Güney Afrika’da Dehşet: Mahsur Kalan Madenciler Yamyamlıkla Suçlanıyor
Güney Afrika’nın Buffelsfontein madeninde, yaklaşık dört aydır yer altında mahsur kalan kaçak madencilerin, açlık nedeniyle ölen arkadaşlarının cesetlerini yemek zorunda kaldığı iddiaları gündeme bomba gibi düştü. Polis, madencilerin gönüllü olarak yer altında kaldığını savunurken, insan hakları grupları, durumu çaresizliğin bir sonucu olarak değerlendiriyor.
4 Ay Süren Kuşatma ve Madencilerin Çaresizliği
Ağustos ayında başlayan operasyon kapsamında, hükümet kaçak madencilik faaliyetlerini sonlandırmak amacıyla Buffelsfontein madenini kuşattı. Yetkililer, madende mahsur kalan yaklaşık bin madencinin teslim olması için erzak tedarikini keserek, “Ya teslim olun ya da aç kalın” stratejisini uyguladı.
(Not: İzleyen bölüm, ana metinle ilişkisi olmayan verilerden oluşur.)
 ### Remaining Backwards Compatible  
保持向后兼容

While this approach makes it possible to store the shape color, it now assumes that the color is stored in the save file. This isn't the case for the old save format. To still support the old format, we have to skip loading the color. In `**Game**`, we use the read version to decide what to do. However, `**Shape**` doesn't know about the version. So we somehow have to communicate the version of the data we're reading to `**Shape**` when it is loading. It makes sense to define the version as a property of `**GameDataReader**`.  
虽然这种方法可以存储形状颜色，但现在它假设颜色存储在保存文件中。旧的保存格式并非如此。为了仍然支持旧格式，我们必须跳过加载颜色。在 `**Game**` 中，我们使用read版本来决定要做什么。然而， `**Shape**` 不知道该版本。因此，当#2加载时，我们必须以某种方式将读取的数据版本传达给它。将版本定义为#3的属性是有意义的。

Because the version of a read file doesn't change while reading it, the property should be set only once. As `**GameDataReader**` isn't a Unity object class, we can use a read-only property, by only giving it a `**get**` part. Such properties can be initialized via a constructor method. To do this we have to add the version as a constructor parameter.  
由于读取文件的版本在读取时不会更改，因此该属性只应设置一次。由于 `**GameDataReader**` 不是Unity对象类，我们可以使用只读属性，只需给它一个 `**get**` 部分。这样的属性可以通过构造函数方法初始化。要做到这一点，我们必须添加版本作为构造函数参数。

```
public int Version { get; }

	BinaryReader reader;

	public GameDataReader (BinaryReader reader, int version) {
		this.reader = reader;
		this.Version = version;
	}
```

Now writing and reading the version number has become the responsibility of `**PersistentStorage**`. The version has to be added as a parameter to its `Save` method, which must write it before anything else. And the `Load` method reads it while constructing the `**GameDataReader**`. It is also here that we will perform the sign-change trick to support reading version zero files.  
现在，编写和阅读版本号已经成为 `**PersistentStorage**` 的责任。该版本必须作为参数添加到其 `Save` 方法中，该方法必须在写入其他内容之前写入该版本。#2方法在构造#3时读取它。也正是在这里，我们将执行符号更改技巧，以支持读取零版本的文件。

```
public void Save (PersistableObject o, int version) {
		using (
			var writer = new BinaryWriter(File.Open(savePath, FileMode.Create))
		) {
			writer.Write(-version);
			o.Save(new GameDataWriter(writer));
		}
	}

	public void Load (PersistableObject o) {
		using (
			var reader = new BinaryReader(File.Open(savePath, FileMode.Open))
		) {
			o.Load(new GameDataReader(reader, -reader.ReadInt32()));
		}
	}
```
Bu durumun, yer altındaki madencilerin açlık ve hastalıkla mücadele etmesine yol açtığı ve bazı madencilerin ölen arkadaşlarının etlerini yemek zorunda kaldığı iddia edildi.
İnsan Hakları Gruplarından Sert Tepki
İnsan hakları savunucusu Madencilikten Etkilenen Birleşmiş Topluluklar Eylem Grubu (MACUA), durumu Güney Afrika Anayasa Mahkemesi’ne taşıdı. MACUA, madencilerin ölüme terk edilmesinin hukuka aykırı olduğunu belirterek, hükümetin insan haklarını ihlal ettiğini savundu. Grup, mahkeme dosyasında şu ifadelere yer verdi:
“Yüzlerce madenci hala yer altında mahsur. Çaresizlik içinde ölen arkadaşlarının cesetlerini yemek zorunda kalıyorlar.”
Polis ve Hükümetten Açıklama
Güney Afrika Polis Teşkilatı ve kriz yönetim ekibi NatJoints, madencilerin mahsur kalmasının gönüllü olduğunu iddia etti. Yetkililer, çıkış yollarının açık olduğunu ve bazı madencilerin bu yolları kullanarak yüzeye çıktığını belirtti. Polis, “Hukukun üstünlüğünü koruyoruz ve yasa dışı faaliyetleri desteklemek için yardım sağlamıyoruz” açıklamasında bulundu.
İnsan Hakları Savunucularının İddiaları
MACUA, polis ve hükümetin iddialarını reddederek, “Mahsur kalan madenciler anayasal hakları olmadan ölüme terk edilmiştir” dedi. Grup, bu durumun hukuki sonuçları olacağını ve hükümetin ihmalkar tutumu nedeniyle sorumluların hesap vermesi gerektiğini vurguladı.
Sonuç: Çaresizlik ve Çatışma
Buffelsfontein madenindeki trajedi, yalnızca madencilik endüstrisinin sorunlarını değil, insan hakları ve hukuk sisteminin çatışmasını da gözler önüne seriyor. Yer altındaki durumun nasıl çözüleceği belirsizliğini korurken, hem yerel hem de uluslararası kamuoyu gelişmeleri yakından takip ediyor.